It was also the decade where I was immersed in the active poetry and spoken word scene of Melbourne, where I met/befriended legendary poets such as ‘Warrior Woman’*, Eric Beach, Kevin Brophy, Myron Lysenko, π.ο., jeltje, Mammad Aidani, Jordie Albiston, Dorothy Porter, Susan Hawthorne, Kris Hemensley, Homer Reith, Ian McBryde, Peter Bakowski, Gig Ryan, Alicia Sometimes, John Ashton, Shelton Lea, Ouyang Yu, Jennifer Harrison, Luis Gonzalez Serrano, Ali Alizadeh, Joe de Iacovo, berni m janssen, Alex Skovron, Dan Disney, Andy Jackson, Matt Hetherington (and so many others)**. I read their poems in various anthologies, journals or their own collections and then was able to hear them read those poems at various events.
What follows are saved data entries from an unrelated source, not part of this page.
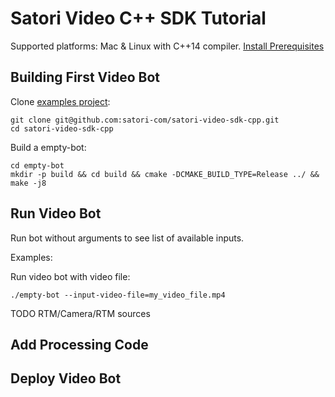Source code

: # Satori Video C++ SDK Tutorial

Supported platforms: Mac & Linux with C++14 compiler. [Install Prerequisites](docs/prerequisites.md)

## Building First Video Bot

Clone [examples project](https://github.com/satori-com/satori-video-sdk-cpp-examples):

```
git clone git@github.com:satori-com/satori-video-sdk-cpp.git
cd satori-video-sdk-cpp
```

Build a empty-bot:

```
cd empty-bot
mkdir -p build && cd build && cmake -DCMAKE_BUILD_TYPE=Release ../ && make -j8
```

## Run Video Bot

Run bot without arguments to see list of available inputs.

Examples:

Run video bot with video file:

```
./empty-bot --input-video-file=my_video_file.mp4
```


TODO RTM/Camera/RTM sources

## Add Processing Code

## Deploy Video Bot
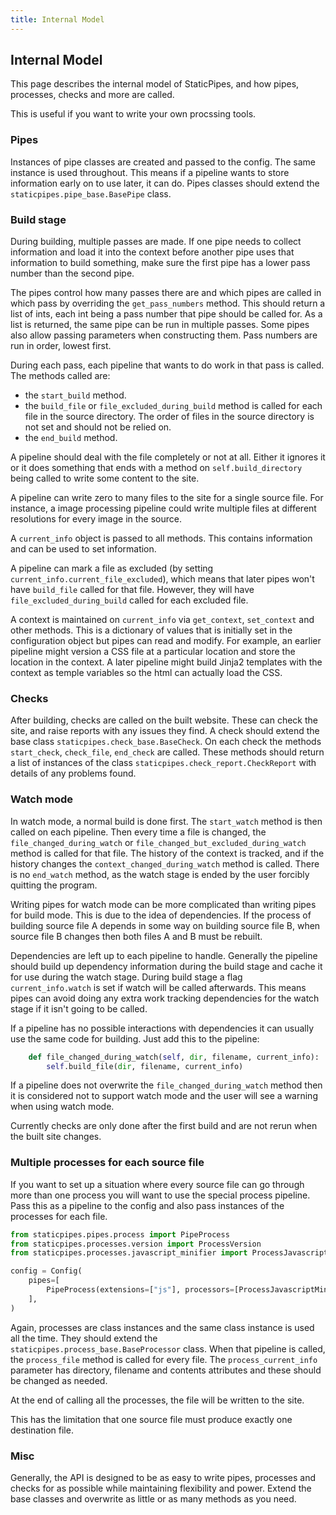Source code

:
 ```yaml
---
title: Internal Model
---
```


## Internal Model

This page describes the internal model of StaticPipes, and how pipes, processes, checks and more are called.

This is useful if you want to write your own procssing tools.

### Pipes

Instances of pipe classes are created and passed to the config. The same instance is used throughout. This means 
if a pipeline wants to store information early on to use later, it can do. Pipes classes should extend 
the `staticpipes.pipe_base.BasePipe` class.

### Build stage

During building, multiple passes are made. If one pipe needs to collect information and load it into the context 
before another pipe uses that information to build something, make sure the first pipe has a lower pass number 
than the second pipe.

The pipes control how many passes there are and which pipes are called in which pass by overriding the `get_pass_numbers` 
method. This should return a list of ints, each int being a pass number that pipe should be called for. As a list 
is returned, the same pipe can be run in multiple passes. Some pipes also allow passing parameters when 
constructing them. Pass numbers are run in order, lowest first. 

During each pass, each pipeline that wants to do work in that pass is called. The methods called are: 

* the `start_build` method.
* the `build_file` or `file_excluded_during_build` method is called for each file in the source 
  directory. The order of files in the source directory is not set and should not be relied on.
* the `end_build` method.

A pipeline should deal with the file completely or not at all. Either it ignores it or it does something that ends 
with a method on `self.build_directory` being called to write some content to the site. 

A pipeline can write zero to many files to the site for a single source file. For instance, a image processing 
pipeline could write multiple files at different resolutions for every image in the source.

A `current_info` object is passed to all methods. This contains information and can be used to set information.

A pipeline can mark a file as excluded (by setting `current_info.current_file_excluded`), which means that later 
pipes won't have `build_file` called for that file. However, they will have `file_excluded_during_build` called for 
each excluded file.

A context is maintained on `current_info` via `get_context`, `set_context` and other methods. This is a dictionary of 
values that is initially set in the configuration object but pipes can read and modify. For example, an earlier 
pipeline might version a CSS file at a particular location and store the location in the context. A later pipeline 
might build Jinja2 templates with the context as temple variables so the html can actually load the CSS.

### Checks

After building, checks are called on the built website. These can check the site, and raise reports with any issues 
they find. A check should extend the base class `staticpipes.check_base.BaseCheck`. On each check the methods 
`start_check`, `check_file`, `end_check` are called. These methods should return a list of instances of the 
class `staticpipes.check_report.CheckReport` with details of any problems found.

### Watch mode

In watch mode, a normal build is done first. The `start_watch` method is then called on each pipeline. Then every time 
a file is changed, the `file_changed_during_watch` or `file_changed_but_excluded_during_watch` method is called for 
that file. The history of the context is tracked, and if the history changes the `context_changed_during_watch` method 
is called. There is no `end_watch` method, as the watch stage is ended by the user forcibly quitting the program.

Writing pipes for watch mode can be more complicated than writing pipes for build mode. This is due to the 
idea of dependencies. If the process of building source file A depends in some way on building source file B, 
when source file B changes then both files A and B must be rebuilt. 

Dependencies are left up to each pipeline to handle. Generally the pipeline should build up dependency information 
during the build stage and cache it for use during the watch stage. During build stage a flag 
`current_info.watch` is set if watch will be called afterwards. This means pipes can avoid doing any extra work 
tracking dependencies for the watch stage if it isn't going to be called.

If a pipeline has no possible interactions with dependencies it can usually use the same code for building. 
Just add this to the pipeline:

```python
    def file_changed_during_watch(self, dir, filename, current_info):
        self.build_file(dir, filename, current_info)
```

If a pipeline does not overwrite the `file_changed_during_watch` method then it is considered not to support 
watch mode and the user will see a warning when using watch mode.

Currently checks are only done after the first build and are not rerun when the built site changes.

### Multiple processes for each source file

If you want to set up a situation where every source file can go through more than one process you will want to 
use the special process pipeline. Pass this as a pipeline to the config and also pass instances of the processes for 
each file.


```python
from staticpipes.pipes.process import PipeProcess
from staticpipes.processes.version import ProcessVersion
from staticpipes.processes.javascript_minifier import ProcessJavascriptMinifier

config = Config(
    pipes=[
        PipeProcess(extensions=["js"], processors=[ProcessJavascriptMinifier(), ProcessVersion()]),
    ],
)
```

Again, processes are class instances and the same class instance is used all the time. They should extend the 
`staticpipes.process_base.BaseProcessor` class. When that pipeline is called, the `process_file` method is called 
for every file. The `process_current_info` parameter has directory, filename and contents attributes and these should 
be changed as needed. 

At the end of calling all the processes, the file will be written to the site. 

This has the limitation that one source file must produce exactly one destination file.

### Misc

Generally, the API is designed to be as easy to write pipes, processes and checks for as possible while maintaining 
flexibility and power. Extend the base classes and overwrite as little or as many methods as you need.

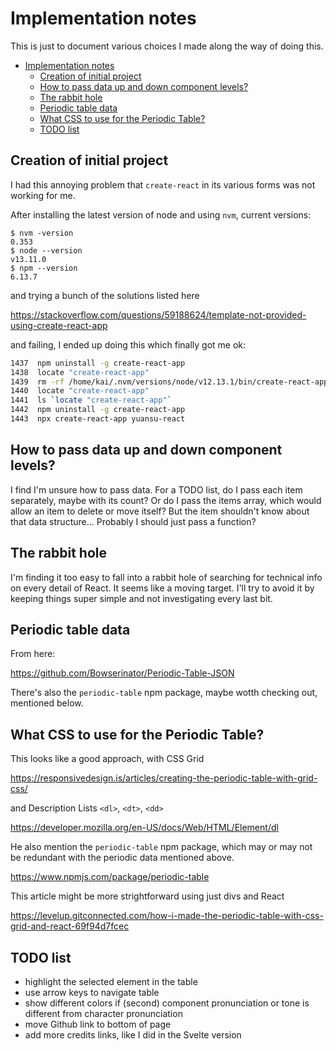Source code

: # Implementation notes

This is just to document various choices I made along the way of doing this.

- [Implementation notes](#implementation-notes)
  - [Creation of initial project](#creation-of-initial-project)
  - [How to pass data up and down component levels?](#how-to-pass-data-up-and-down-component-levels)
  - [The rabbit hole](#the-rabbit-hole)
  - [Periodic table data](#periodic-table-data)
  - [What CSS to use for the Periodic Table?](#what-css-to-use-for-the-periodic-table)
  - [TODO list](#todo-list)

## Creation of initial project

I had this annoying problem that `create-react` in its various forms was not working for me.

After installing the latest version of node and using `nvm`, current versions:
```
$ nvm -version
0.353
$ node --version
v13.11.0
$ npm --version
6.13.7
```
and trying a bunch of the solutions listed here

https://stackoverflow.com/questions/59188624/template-not-provided-using-create-react-app

and failing, I ended up doing this which finally got me ok:

```bash
1437  npm uninstall -g create-react-app
1438  locate "create-react-app"
1439  rm -rf /home/kai/.nvm/versions/node/v12.13.1/bin/create-react-app /home/kai/.nvm/versions/node/v12.13.1/lib/node_modules/create-react-app /home/kai/node_modules/create-react-app  /home/kai/node_modules/.bin/create-react-app
1440  locate "create-react-app"
1441  ls `locate "create-react-app"`
1442  npm uninstall -g create-react-app
1443  npx create-react-app yuansu-react      
```

## How to pass data up and down component levels?

I find I'm unsure how to pass data. For a TODO list, do I pass each item separately, maybe with its count? Or do I pass the items array, which would allow an item to delete or move itself? But the item shouldn't know about that data structure... Probably I should just pass a function?

## The rabbit hole

I'm finding it too easy to fall into a rabbit hole of searching for technical info on every detail of React. It seems like a moving target. I'll try to avoid it by keeping things super simple and not investigating every last bit.

## Periodic table data

From here:

https://github.com/Bowserinator/Periodic-Table-JSON

There's also the `periodic-table` npm package, maybe wotth checking out, mentioned below.

## What CSS to use for the Periodic Table?

This looks like a good approach, with CSS Grid

https://responsivedesign.is/articles/creating-the-periodic-table-with-grid-css/

and Description Lists `<dl>`, `<dt>`, `<dd>`

https://developer.mozilla.org/en-US/docs/Web/HTML/Element/dl

He also mention the `periodic-table` npm package,
which may or may not be redundant with the periodic data 
mentioned above.

https://www.npmjs.com/package/periodic-table

This article might be more strightforward using just divs and React

https://levelup.gitconnected.com/how-i-made-the-periodic-table-with-css-grid-and-react-69f94d7fcec

## TODO list

- highlight the selected element in the table
- use arrow keys to navigate table
- show different colors if (second) component pronunciation or tone is different from character pronunciation
- move Github link to bottom of page
- add more credits links, like I did in the Svelte version
  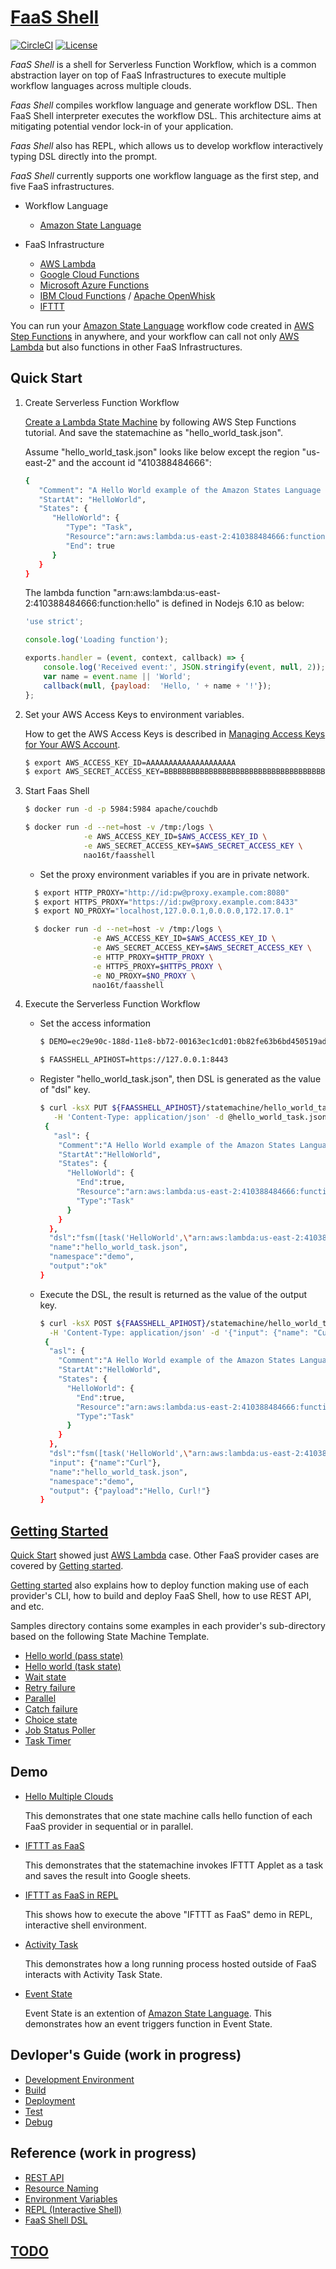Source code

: # [FaaS Shell](https://naohirotamura.github.io/faasshell)

[![CircleCI](https://circleci.com/gh/NaohiroTamura/faasshell.svg?style=svg&circle-token=54edddbcc0d69eb03c0fd341258c80a6acec4088)](https://circleci.com/gh/NaohiroTamura/faasshell)
[![License](https://img.shields.io/badge/license-Apache--2.0-blue.svg)](http://www.apache.org/licenses/LICENSE-2.0)

*FaaS Shell* is a shell for Serverless Function Workflow, which is a
common abstraction layer on top of FaaS Infrastructures to execute
multiple workflow languages across multiple clouds.

*Faas Shell* compiles workflow language and generate workflow DSL.
Then FaaS Shell interpreter executes the workflow DSL.
This architecture aims at mitigating potential vendor lock-in of your
application.

*Faas Shell* also has REPL, which allows us to develop workflow
interactively typing DSL directly into the prompt.

*FaaS Shell* currently supports one workflow language as the first
step, and five FaaS infrastructures.

* Workflow Language
  * [Amazon State Language][1]
  
* FaaS Infrastructure
  * [AWS Lambda][2]
  * [Google Cloud Functions][3]
  * [Microsoft Azure Functions][4]
  * [IBM Cloud Functions][5] / [Apache OpenWhisk][6]
  * [IFTTT][7]

You can run your [Amazon State Language][1] workflow code created in
[AWS Step Functions][8] in anywhere, and your workflow can call not
only [AWS Lambda][1] but also functions in other FaaS Infrastructures.

[1]: https://states-language.net/spec.html "Amazon State Language"
[2]: https://aws.amazon.com/lambda/ "AWS Lambda"
[3]: https://cloud.google.com/functions/ "Google Cloud Functions"
[4]: https://azure.microsoft.com/en-us/services/functions/ "Microsoft Azure Functions"
[5]: https://www.ibm.com/cloud/functions "IBM Cloud Functions"
[6]: https://openwhisk.apache.org/ "Apache OpenWhisk"
[7]: https://ifttt.com/ "IFTTT"
[8]: https://aws.amazon.com/step-functions/ "AWS Step Functions"

## Quick Start

1. Create Serverless Function Workflow

    [Create a Lambda State Machine][8] by following AWS Step Functions tutorial.
    And save the statemachine as "hello_world_task.json".

    Assume "hello_world_task.json" looks like below except the region
    "us-east-2" and the account id "410388484666":

    ```sh
    {
       "Comment": "A Hello World example of the Amazon States Language using a Task state",
       "StartAt": "HelloWorld",
       "States": {
          "HelloWorld": {
             "Type": "Task",
             "Resource":"arn:aws:lambda:us-east-2:410388484666:function:hello",
             "End": true
          }
       }
    }
    ```

    The lambda function "arn:aws:lambda:us-east-2:410388484666:function:hello"
    is defined in Nodejs 6.10 as below:

    ```javascript
    'use strict';

    console.log('Loading function');

    exports.handler = (event, context, callback) => {
        console.log('Received event:', JSON.stringify(event, null, 2));
        var name = event.name || 'World';
        callback(null, {payload:  'Hello, ' + name + '!'});
    };
    ```

    [8]: https://docs.aws.amazon.com/step-functions/latest/dg/tutorial-creating-lambda-state-machine.html "Create a Lambda State Machine"

2. Set your AWS Access Keys to environment variables.

    How to get the AWS Access Keys is described in [Managing Access Keys for Your AWS Account][9].

    ```sh
    $ export AWS_ACCESS_KEY_ID=AAAAAAAAAAAAAAAAAAAA
    $ export AWS_SECRET_ACCESS_KEY=BBBBBBBBBBBBBBBBBBBBBBBBBBBBBBBBBBBBBBBB
    ```

    [9]: https://docs.aws.amazon.com/general/latest/gr/managing-aws-access-keys.html "Managing Access Keys for Your AWS Account"

3. Start Faas Shell

    ```sh
    $ docker run -d -p 5984:5984 apache/couchdb

    $ docker run -d --net=host -v /tmp:/logs \
                 -e AWS_ACCESS_KEY_ID=$AWS_ACCESS_KEY_ID \
                 -e AWS_SECRET_ACCESS_KEY=$AWS_SECRET_ACCESS_KEY \
                 nao16t/faasshell
    ```

    - Set the proxy environment variables if you are in private network.
    ```sh
      $ export HTTP_PROXY="http://id:pw@proxy.example.com:8080"
      $ export HTTPS_PROXY="https://id:pw@proxy.example.com:8433"
      $ export NO_PROXY="localhost,127.0.0.1,0.0.0.0,172.17.0.1"

      $ docker run -d --net=host -v /tmp:/logs \
                   -e AWS_ACCESS_KEY_ID=$AWS_ACCESS_KEY_ID \
                   -e AWS_SECRET_ACCESS_KEY=$AWS_SECRET_ACCESS_KEY \
                   -e HTTP_PROXY=$HTTP_PROXY \
                   -e HTTPS_PROXY=$HTTPS_PROXY \
                   -e NO_PROXY=$NO_PROXY \
                   nao16t/faasshell
      ```

4. Execute the Serverless Function Workflow

    - Set the access information
      ```sh
      $ DEMO=ec29e90c-188d-11e8-bb72-00163ec1cd01:0b82fe63b6bd450519ade02c3cb8f77ee581f25a810db28f3910e6cdd9d041bf

      $ FAASSHELL_APIHOST=https://127.0.0.1:8443
      ```

    - Register "hello_world_task.json", then DSL is generated as the
      value of "dsl" key.
      ```sh
      $ curl -ksX PUT ${FAASSHELL_APIHOST}/statemachine/hello_world_task.json \
         -H 'Content-Type: application/json' -d @hello_world_task.json -u $DEMO
       {
         "asl": {
          "Comment":"A Hello World example of the Amazon States Language using a Task state",
          "StartAt":"HelloWorld",
          "States": {
            "HelloWorld": {
              "End":true,
              "Resource":"arn:aws:lambda:us-east-2:410388484666:function:hello",
              "Type":"Task"
            }
          }
        },
        "dsl":"fsm([task('HelloWorld',\"arn:aws:lambda:us-east-2:410388484666:function:hello\",[])])",
        "name":"hello_world_task.json",
        "namespace":"demo",
        "output":"ok"
      }
      ```

    - Execute the DSL, the result is returned as the value of the output key.
      ```sh
      $ curl -ksX POST ${FAASSHELL_APIHOST}/statemachine/hello_world_task.json?blocking=true \
        -H 'Content-Type: application/json' -d '{"input": {"name": "Curl"}}' -u $DEMO
       {
        "asl": {
          "Comment":"A Hello World example of the Amazon States Language using a Task state",
          "StartAt":"HelloWorld",
          "States": {
            "HelloWorld": {
              "End":true,
              "Resource":"arn:aws:lambda:us-east-2:410388484666:function:hello",
              "Type":"Task"
            }
          }
        },
        "dsl":"fsm([task('HelloWorld',\"arn:aws:lambda:us-east-2:410388484666:function:hello\",[])])",
        "input": {"name":"Curl"},
        "name":"hello_world_task.json",
        "namespace":"demo",
        "output": {"payload":"Hello, Curl!"}
      }
      ```

## [Getting Started](samples/)

[Quick Start](#quick-start) showed just [AWS Lambda][2] case. Other FaaS
provider cases are covered by [Getting started](samples/).

[Getting started](samples/) also explains how to deploy function
making use of each provider's CLI, how to build and deploy FaaS Shell,
how to use REST API, and etc.

Samples directory contains some examples in each provider's
sub-directory based on the following State Machine Template.

- [Hello world (pass state)](samples/common/blueprints/hello_world.json)
- [Hello world (task state)](samples/common/blueprints/hello_world_task.json)
- [Wait state](samples/common/blueprints/wait_state.json)
- [Retry failure](samples/common/blueprints/retry_failure.json)
- [Parallel](samples/common/blueprints/parallel.json)
- [Catch failure](samples/common/blueprints/catch_failure.json)
- [Choice state](samples/common/blueprints/choice_state.json)
- [Job Status Poller](samples/common/blueprints/job_status_poller.json)
- [Task Timer](samples/common/blueprints/task_timer.json)

## Demo

* [Hello Multiple Clouds](samples/demo_hello_multiple_clouds.md)

  This demonstrates that one state machine calls hello function of each
  FaaS provider in sequential or in parallel.

* [IFTTT as FaaS](samples/demo_ifttt_as_faas.md)

  This demonstrates that the statemachine invokes IFTTT Applet as a task and saves the result into Google sheets.

* [IFTTT as FaaS in REPL](samples/demo_ifttt_as_faas_in_repl.md)

  This shows how to execute the above "IFTTT as FaaS" demo in REPL, interactive shell environment.

* [Activity Task](samples/demo_activity_task.md)

  This demonstrates how a long running process hosted outside of FaaS interacts with Activity Task State.

* [Event State](samples/demo_event_state.md)

  Event State is an extention of [Amazon State Language][1]. This demonstrates how an event triggers function in Event State.

## Devloper's Guide (work in progress)

* [Development Environment](docs/development_environment.md)
* [Build](docs/build.md)
* [Deployment](docs/deployment.md)
* [Test](docs/test.md)
* [Debug](docs/debug.md)

## Reference (work in progress)

* [REST API](http://editor.swagger.io/?url=https://raw.githubusercontent.com/NaohiroTamura/faasshell/master/docs/faasshell_swagger.yaml)
* [Resource Naming](docs/resource_naming.md)
* [Environment Variables](docs/environment_variables.md)
* [REPL (Interactive Shell)](docs/repl.md)
* [FaaS Shell DSL](docs/faasshell_dsl.md)

## [TODO](TODO.md)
Another influential experience was attending the Poetry Workshop run by Ron Pretty (of Five Islands Press) at Wollongong University in 2007. This was an incredibly intense and exciting experience as I was simultaneously being fed incisive lectures by established poets Brook Emery, Susan Hampton, Jan Owen, Lauren Williams, Grant Caldwell and Michael Sharkey while Ron Pretty was editing my poetry manuscript Honey & Salt. I still refer to the notes I took at these workshops. A quote attributed to Emery, which has helped me is: “Beware of the beginning and the end of the poem as that’s where you tend to lie the most.”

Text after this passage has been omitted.